Sobre suas convicções

 

"Ateu! Não é verdade. Tenho passado a vida a criar deuses que morrem logo, ídolos que depois derrubo – uma estrela no céu, algumas mulheres na terra..."

 

"Sempre é uma virtude conformar-se com a própria decadência e não ter inveja e ódio aos que sobem."

 

"Não ser selvagem! Que sou eu senão um selvagem, ligeiramente polido, com uma tênue camada de verniz por fora?"

 

"Quando cometo alguma tolice graúda, posso, como aquele varão de outra era, dizer contente: - 'Não perdi meu dia.'"

 

"E pergunto a mim mesmo: – Os outros homens, os que têm juízo, viverão satisfeitos ou sofrerão por não serem loucos?"

 

 

Os "tweets" de amor a Heloísa

 

"Conheces algum padre que me possa casar sem confissão? Não estou disposto a ajoelhar-me aos pés de ninguém."

 

"Mentira: estou disposto a ajoelhar-me aos teus pés, a adorar-te."

 

"Sou um animal muito complicado, meu amor. Por que vieste para mim? Foi a loucura que te trouxe."

 

"Amo-te com ternura, com saudade, com resignação e com ódio. Confesso-te honestamente o que sou."

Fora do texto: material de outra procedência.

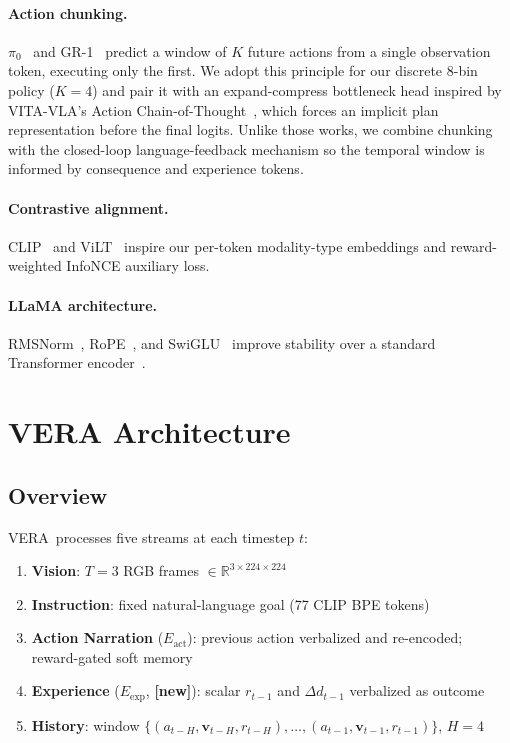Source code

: \documentclass{article}
\newcommand{\modelname}{\textsc{VERA}\xspace}
\newcommand{\Lact}{$E_{\mathrm{act}}$\xspace}
\newcommand{\Lexp}{$E_{\mathrm{exp}}$\xspace}
\newcommand{\NEW}{\textcolor{NewOrange}{\textbf{[new]}}\xspace}
\begin{document}
\paragraph{Action chunking.}
$\pi_0$~\citep{black2024pi0} and GR-1~\citep{wu2023gr1} predict a window of $K$
future actions from a single observation token, executing only the first.
We adopt this principle for our discrete 8-bin policy ($K{=}4$) and pair it
with an expand-compress bottleneck head inspired by VITA-VLA's
Action Chain-of-Thought~\citep{vitavla2024}, which forces an implicit plan
representation before the final logits.
Unlike those works, we combine chunking with the closed-loop language-feedback
mechanism so the temporal window is informed by consequence and experience tokens.

\paragraph{Contrastive alignment.}
CLIP~\citep{radford2021clip} and ViLT~\citep{kim2021vilt} inspire our
per-token modality-type embeddings and reward-weighted InfoNCE auxiliary loss.

\paragraph{LLaMA architecture.}
RMSNorm~\citep{zhang2019rmsnorm}, RoPE~\citep{su2021rope}, and
SwiGLU~\citep{shazeer2020swiglu} improve stability over a standard
Transformer encoder~\citep{vaswani2017attention}.

\section{VERA Architecture}
\label{sec:model}

\subsection{Overview}

\modelname\ processes five streams at each timestep $t$:
\begin{enumerate}[leftmargin=1.5em,itemsep=1pt]
  \item \textbf{Vision}: $T{=}3$ RGB frames $\in\mathbb{R}^{3\times224\times224}$
  \item \textbf{Instruction}: fixed natural-language goal (77 CLIP BPE tokens)
  \item \textbf{Action Narration} (\Lact): previous action verbalized and
        re-encoded; reward-gated soft memory
  \item \textbf{Experience} (\Lexp, \NEW): scalar $r_{t-1}$ and
        $\Delta d_{t-1}$ verbalized as outcome
  \item \textbf{History}: window $\{(a_{t-H},\mathbf{v}_{t-H},r_{t-H}),
        \ldots,(a_{t-1},\mathbf{v}_{t-1},r_{t-1})\}$, $H{=}4$
\end{enumerate}
\end{document}
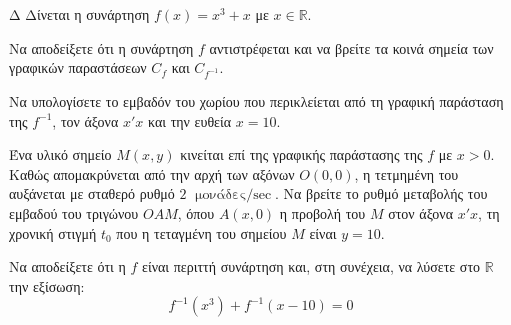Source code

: \begin{thema}{Δ}
Δίνεται η συνάρτηση $f(x) = x^3 + x$ με $x \in \mathbb{R}$.
\begin{erwthma}
    \item Να αποδείξετε ότι η συνάρτηση $f$ αντιστρέφεται και να βρείτε τα κοινά σημεία των γραφικών παραστάσεων $C_f$ και $C_{f^{-1}}$.
    \item Να υπολογίσετε το εμβαδόν του χωρίου που περικλείεται από τη γραφική παράσταση της $f^{-1}$, τον άξονα $x'x$ και την ευθεία $x = 10$.
    \item Ένα υλικό σημείο $M(x, y)$ κινείται επί της γραφικής παράστασης της $f$ με $x > 0$. Καθώς απομακρύνεται από την αρχή των αξόνων $O(0,0)$, η τετμημένη του αυξάνεται με σταθερό ρυθμό $2 \text{ μονάδες/$\sec$}$. Να βρείτε το ρυθμό μεταβολής του εμβαδού του τριγώνου $OAM$, όπου $A(x, 0)$ η προβολή του $M$ στον άξονα $x'x$, τη χρονική στιγμή $t_0$ που η τεταγμένη του σημείου $M$ είναι $y = 10$.
    \item Να αποδείξετε ότι η $f$ είναι περιττή συνάρτηση και, στη συνέχεια, να λύσετε στο $\mathbb{R}$ την εξίσωση:
    \[ f^{-1}(x^3) + f^{-1}(x - 10) = 0 \]
\end{erwthma}
\end{thema}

"Se não te agradam sentimentos tão excessivos, mata-me."

 

"Mas não me mates logo: mata-me devagar, deitando veneno no que escreveres."

 

"Estou a atormentar-te, meu amor. Perdoa. Se não fosses como és, eu não gostaria de ti."

 

 

Sobre ser prefeito

 

"Para os cargos de administração municipal escolhem de preferência os imbecis e os gatunos."

 

"Eu, que não sou gatuno, que tenho uns parafusos de menos, mas não sou imbecil, não dou para o ofício e qualquer dia renuncio."

 

"Havia em Palmeira inúmeros prefeitos: os cobradores de impostos, o Comandante do Destacamento, os soldados, outros que desejassem administrar."

 

"Cada pedaço do Município tinha a sua administração particular, com Prefeitos Coronéis e Prefeitos Inspetores de quarteirões".

 

"Pensavam uns que tudo ia bem nas nãos de Nosso Senhor, que administra melhor do que todos nós; outros me davam 3 meses para levar um tiro."

 

"Constava a existência de um código municipal, coisa inatingível e obscura."

 

"Procurei, rabisquei, esquadrinhei, estive quase a recorrer ao espiritismo, convenci-me de que o código era uma espécie de lobisomem."

 

"Não favoreci ninguém. Devo ter cometido numerosos disparates. Todos os meus erros, porém, foram da inteligência, que é fraca."

 

 

Sobre Palmeira dos Índios

 

"Por aqui, uma chusma de calamidades: crise, revoltosos, bandos de criminosos pela vizinhança, praticando horrores, suicídios, assassinatos, o diabo."

 

"É raro o dia que não morre um homem assassinado. Não é exagero, palavra. Isto aqui está pior que o Ceará".

 

"Temos eletricidade. Imagina. Dois professores, cada um com quatro alunos. Um é maluco, outro pau-d'água, ambos analfabetos."

 

"De resto, nenhum pensamento, nenhuma ação, muito falar. Temos a idolatria da palavra, vazia embora. Nossa preocupação é falar bonito."

 

"Não me tenta a Palmeira. Mas acredito que com o sacrificar-me não sacrificarei grande coisa."

 

"Talvez em breve eu abrace toda essa gente e não levo nada do Rio – nem dinheiro, nem livros, nem roupa, nem o é! sim! nem o clássico uê!!!"

 

"Penso que o Natal é uma festa deliciosa. Os bazares, a delegacia de polícia, a procissão de Nossa Senhora do Amparo..."

 

 "Decididamente a Palmeira é uma grande terra. Só por causa das pinhas."

 

"Desculpa-me estar a injetar-te estas maluqueiras. Realmente pouco tem a dizer quem vive por estas brenhas."